There is a basic problem in Syria that most outsiders seem to want to ignore: Someone is going to win. For the conflict to resolve itself, a victor will need to reassert power. Until this happens, the Hobbesian (stateless) state will continue to grind up human life and deliver misery. Several factions vie for power in the civil war. The situation is so chaotic that instability has spilled over to neighboring countries, led to a massive exodus of refugees, and of course enabled the rise of the Islamic State.

If indeed the goal of the Trump administration is only to deter future chemical weapons attacks, this could work and may have been (even unintentionally) a “wise” use of military force.

A humanitarian objective for the international community should be the rapid resolution of the conflict. But here lies the rub: The most likely winners are all horrible scoundrels guilty of crimes against humanity. Further, outsiders cannot agree on who they think should win. This is almost certainly prolonging the conflict and the associated human suffering. U.S. policy has vacillated between inaction (remember Obama’s "red line"), ineffectiveness (support for the notional Free Syrian Army, or FSA), and the nearly counterproductive (a bombing campaign that, in effect, makes us the Iranian Air Force). Russia, for its part, has steadfastly backed the Assad regime, using our rhetoric and half-hearted initiatives to cloak realpolitik machinations in humanitarian trappings.

The FSA, the Kurdish militias, or other groups we favor are not going to win—at least not outright. Factions that are both politically moderate from the U.S. perspective and militarily effective grow increasingly difficult to find in civil wars, as the brutality of the process grinds away at the will of reasonable people and forces many to flee. Those that remain in Syria—the Islamic State, the Assad regime, and Iranian-supported militias—are not our friends, and they are not disposed to see the wisdom or virtue of protecting human rights. With only enough "boots on the ground" to choose targets and advise allies, we cannot pick winners in this civil war, and coalition air support cannot produce moderation or ensure victory for moderate groups, whoever they are. Generally, the Western bombing campaign favors whatever faction is not being bombed, most typically the proxy Iranian militias. It is far from clear how the United States benefits from helping to extend Iranian influence in the region, just as it is far from clear how we benefit from helping Assad, or from assisting (in effect) the Islamic State, for that matter.

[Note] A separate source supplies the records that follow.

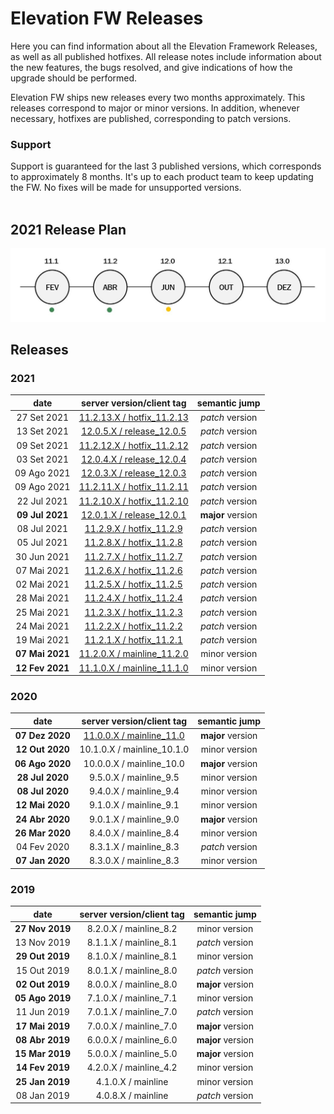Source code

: # Elevation FW Releases

Here you can find information about all the Elevation Framework Releases, as well as all published hotfixes.
All release notes include information about the new features, the bugs resolved, and give indications of how the upgrade should be performed.

Elevation FW ships new releases every two months approximately. This releases correspond to major or minor versions.
In addition, whenever necessary, hotfixes are published, corresponding to patch versions.

### Support
Support is guaranteed for the last 3 published versions, which corresponds to approximately 8 months.
It's up to each product team to keep updating the FW. No fixes will be made for unsupported versions.
<br/><br/>

## 2021 Release Plan
<img src="./images/releasePlan2021.JPG" width="800">

## Releases

### **2021**

| date | server version/client tag | semantic jump |
| :---: | :---: | :---: |
| 27 Set 2021 | [11.2.13.X / hotfix_11.2.13](./11.2.0.X/README.md#hotfix-11213-27-set-2021)     | _patch_ version   |
| 13 Set 2021 | [12.0.5.X / release_12.0.5](./12.0.1.X/README.md#hotfix-1205-13-set-2021)       | _patch_ version   |
| 09 Set 2021 | [11.2.12.X / hotfix_11.2.12](./11.2.0.X/README.md#hotfix-11212-9-set-2021)      | _patch_ version   |
| 03 Set 2021 | [12.0.4.X / release_12.0.4](./12.0.1.X/README.md#hotfix-1204-3-set-2021)        | _patch_ version   |
| 09 Ago 2021 | [12.0.3.X / release_12.0.3](./12.0.1.X/README.md#hotfix-1203-9-ago-2021)        | _patch_ version   |
| 09 Ago 2021 | [11.2.11.X / hotfix_11.2.11](./11.2.0.X/README.md#hotfix-11211-9-ago-2021)      | _patch_ version   |
| 22 Jul 2021 | [11.2.10.X / hotfix_11.2.10](./11.2.0.X/README.md#hotfix-11210-22-jul-2021)     | _patch_ version   |
| **09 Jul 2021** | [12.0.1.X / release_12.0.1](./12.0.1.X/README.md)                           | **major** version |
| 08 Jul 2021 | [11.2.9.X / hotfix_11.2.9](./11.2.0.X/README.md#hotfix-1129-8-jul-2021)         | _patch_ version   |
| 05 Jul 2021 | [11.2.8.X / hotfix_11.2.8](./11.2.0.X/README.md#hotfix-1128-5-jul-2021)         | _patch_ version   |
| 30 Jun 2021 | [11.2.7.X / hotfix_11.2.7](./11.2.0.X/README.md#hotfix-1127-30-jun-2021)        | _patch_ version   |
| 07 Mai 2021 | [11.2.6.X / hotfix_11.2.6](./11.2.0.X/README.md#hotfix-1126-07-jun-2021)        | _patch_ version   |
| 02 Mai 2021 | [11.2.5.X / hotfix_11.2.5](./11.2.0.X/README.md#hotfix-1125-02-jun-2021)        | _patch_ version   |
| 28 Mai 2021 | [11.2.4.X / hotfix_11.2.4](./11.2.0.X/README.md#hotfix-1124-28-mai-2021)        | _patch_ version   |
| 25 Mai 2021 | [11.2.3.X / hotfix_11.2.3](./11.2.0.X/README.md#hotfix-1123-25-mai-2021)        | _patch_ version   |
| 24 Mai 2021 | [11.2.2.X / hotfix_11.2.2](./11.2.0.X/README.md#hotfix-1122-24-mai-2021)        | _patch_ version   |
| 19 Mai 2021 | [11.2.1.X / hotfix_11.2.1](./11.2.0.X/README.md#hotfix-1121-15-mai-2021)        | _patch_ version   |
| **07 Mai 2021** | [11.2.0.X / mainline_11.2.0](./11.2.0.X/README.md)                          | minor version     |
| **12 Fev 2021** | [11.1.0.X / mainline_11.1.0](./11.1.0.X/README.md)                          | minor version     |

### **2020**

| date | server version/client tag | semantic jump |
| :---: | :---: | :---: |
| **07 Dez 2020** | [11.0.0.X / mainline_11.0](./11.0.0.X/README.md)           | **major** version |
| **12 Out 2020** | 10.1.0.X / mainline_10.1.0                                 | minor version |
| **06 Ago 2020** | 10.0.0.X / mainline_10.0                                   | **major** version |
| **28 Jul 2020** | 9.5.0.X / mainline_9.5                                     | minor version |
| **08 Jul 2020** | 9.4.0.X / mainline_9.4                                     | minor version |
| **12 Mai 2020** | 9.1.0.X / mainline_9.1                                     | minor version |
| **24 Abr 2020** | 9.0.1.X / mainline_9.0                                     | **major** version |
| **26 Mar 2020** | 8.4.0.X / mainline_8.4                                     | minor version |
| 04 Fev 2020 | 8.3.1.X / mainline_8.3                                         | _patch_ version |
| **07 Jan 2020** | 8.3.0.X / mainline_8.3                                     | minor version |

### **2019**

| date | server version/client tag | semantic jump |
| :---: | :---: | :---: |
| **27 Nov 2019** | 8.2.0.X / mainline_8.2                                     | minor version |
| 13 Nov 2019 | 8.1.1.X / mainline_8.1                                         | _patch_ version |
| **29 Out 2019** | 8.1.0.X / mainline_8.1                                     | minor version |
| 15 Out 2019 | 8.0.1.X / mainline_8.0                                         | _patch_ version |
| **02 Out 2019** | 8.0.0.X / mainline_8.0                                     | **major** version |
| **05 Ago 2019** | 7.1.0.X / mainline_7.1                                     | minor version |
| 11 Jun 2019 | 7.0.1.X / mainline_7.0                                         | _patch_ version |
| **17 Mai 2019** | 7.0.0.X / mainline_7.0                                     | **major** version |
| **08 Abr 2019** | 6.0.0.X / mainline_6.0                                     | **major** version |
| **15 Mar 2019** | 5.0.0.X / mainline_5.0                                     | **major** version |
| **14 Fev 2019** | 4.2.0.X / mainline_4.2                                     | minor version |
| **25 Jan 2019** | 4.1.0.X / mainline                                         | minor version |
| 08 Jan 2019 | 4.0.8.X / mainline                                             | _patch_ version |
<br/><br/>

But there is a principle that extends far beyond the boundaries of the current civil war, one that is exceedingly important to U.S. and other Western interests and, unlike picking a winner in Syria, is at least amenable to the efforts we are likely willing to exert. Last week's flight of Tomahawks suggests that the Trump administration may have stumbled upon a fight we can and should win. One “dog” we have in the Syrian conflict is preventing the use of weapons of mass destruction (WMD). Chemical weapons are not nuclear, of course, but with good reason they are often considered together as “unconventional” weapons. Chemical weapons are banned by international convention. They are also the only type of weapon in use in Syria that could directly threaten the United States, if deployed by terrorists or other groups. Every recent U.S. administration has opposed their use. The goal in punishing Assad for their use is thus definable, discreet, moderate in scope but extremely important (to us and others), and amenable to our means.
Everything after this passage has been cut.